Chef Andreas Mavrommatis, founder of the Michelin-starred Mavrommatis restaurant in Paris
Cypriot chef Andreas Mavrommatis helped introduce Greek cuisine to Paris fine dining. His restaurant Mavrommatis received a Michelin star in 2018.

For many years, one small corner of Paris offered something unusual: Greek cooking presented with the precision and elegance of a French restaurant.

That corner belonged to Andreas Mavrommatis, the Cypriot-born chef who spent decades introducing the flavors of Greece and Cyprus to the Paris dining scene. Mavrommatis died on March 15, 2026, at the age of 69.

He was not the first person to cook Greek food in the French capital, but he was among the first to place it confidently within the world of Parisian gastronomy.

Mavrommatis was born in Cyprus near Limassol and moved to France in the 1970s to study. Like many young immigrants arriving in Paris at the time, he began working in restaurant kitchens while continuing his education.

He later trained at the respected Lenôtre Culinary Arts School, where he learned the techniques of classical French gastronomy. Those lessons stayed with him, but the flavors he returned to were always those of the Eastern Mediterranean.

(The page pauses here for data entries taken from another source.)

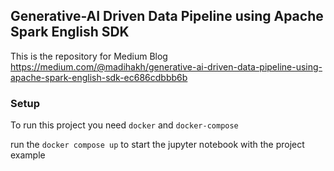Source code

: ## Generative-AI Driven Data Pipeline using Apache Spark English SDK

This is the repository for Medium Blog https://medium.com/@madihakh/generative-ai-driven-data-pipeline-using-apache-spark-english-sdk-ec686cdbbb6b
### Setup
To run this project you need `docker` and `docker-compose`

run the `docker compose up` to start the jupyter notebook with the project example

In interviews over the years, Mavrommatis often said his goal was simple: to cook the food he grew up with using the discipline he had learned in France. Greek cuisine, he believed, did not need to imitate French cooking. It simply needed to be treated with the same care for ingredients and balance.

In 1981, Andreas Mavrommatis and his brothers Evagoras and Dionysos opened a small delicatessen in Paris’ 5th arrondissement selling Greek and Cypriot products.

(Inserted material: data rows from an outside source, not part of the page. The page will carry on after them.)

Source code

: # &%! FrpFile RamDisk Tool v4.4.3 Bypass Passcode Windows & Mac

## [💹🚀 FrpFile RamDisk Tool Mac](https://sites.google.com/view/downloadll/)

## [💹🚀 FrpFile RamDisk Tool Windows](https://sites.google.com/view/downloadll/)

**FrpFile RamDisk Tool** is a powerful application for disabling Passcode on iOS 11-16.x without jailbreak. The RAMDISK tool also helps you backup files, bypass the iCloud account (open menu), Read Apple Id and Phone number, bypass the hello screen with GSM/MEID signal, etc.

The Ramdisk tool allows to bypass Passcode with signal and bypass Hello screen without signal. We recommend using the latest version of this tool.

The shop was modest, but it quickly became a discovery point for many customers in the neighborhood. Olive oils from Greece, Cypriot cheeses, herbs, wines, and traditional sweets appeared on the shelves at a time when those ingredients were still unfamiliar to much of the Paris market.

While Andreas focused on cooking, his brothers helped build the business side of what would become Maison Mavrommatis. Over time, the small shop grew into a network of restaurants, wine bars, and delicatessen stores across Paris, with additional locations in cities such as Strasbourg and Nice.

In 1993, Mavrommatis opened the restaurant that would eventually become the center of the group’s reputation.

The kitchen drew on ingredients and culinary traditions from Greece and Cyprus but presented them with the refinement expected in Paris. Grilled octopus appeared with smoked eggplant purée and herb sauces. Dolmades were sometimes prepared with Swiss chard rather than vine leaves and served in light citrus broths. One of his more distinctive creations paired Jerusalem artichoke soup with mastiha, the aromatic resin from the island of Chios.

The restaurant also introduced many diners to wines from Greece and Cyprus, pairing dishes with grape varieties that were still unfamiliar to much of the French public.

By the late 2010s, the restaurant had become one of the most recognized Greek kitchens in the city. In 2018, it received a star from the Michelin Guide, confirming the reputation Mavrommatis had built over decades.

News of his death brought tributes from chefs and restaurateurs across France and the Mediterranean.

The Maison Mavrommatis group continues today under the leadership of his brothers, who helped build the business alongside him from the beginning.

When the family opened their small delicatessen in Paris in 1981, Greek cuisine was still largely absent from the city’s fine dining circles. By the time the restaurant earned its Michelin star nearly four decades later, that landscape had changed.

The path had widened. Other chefs could follow it. Greek cooking had found a place at the table.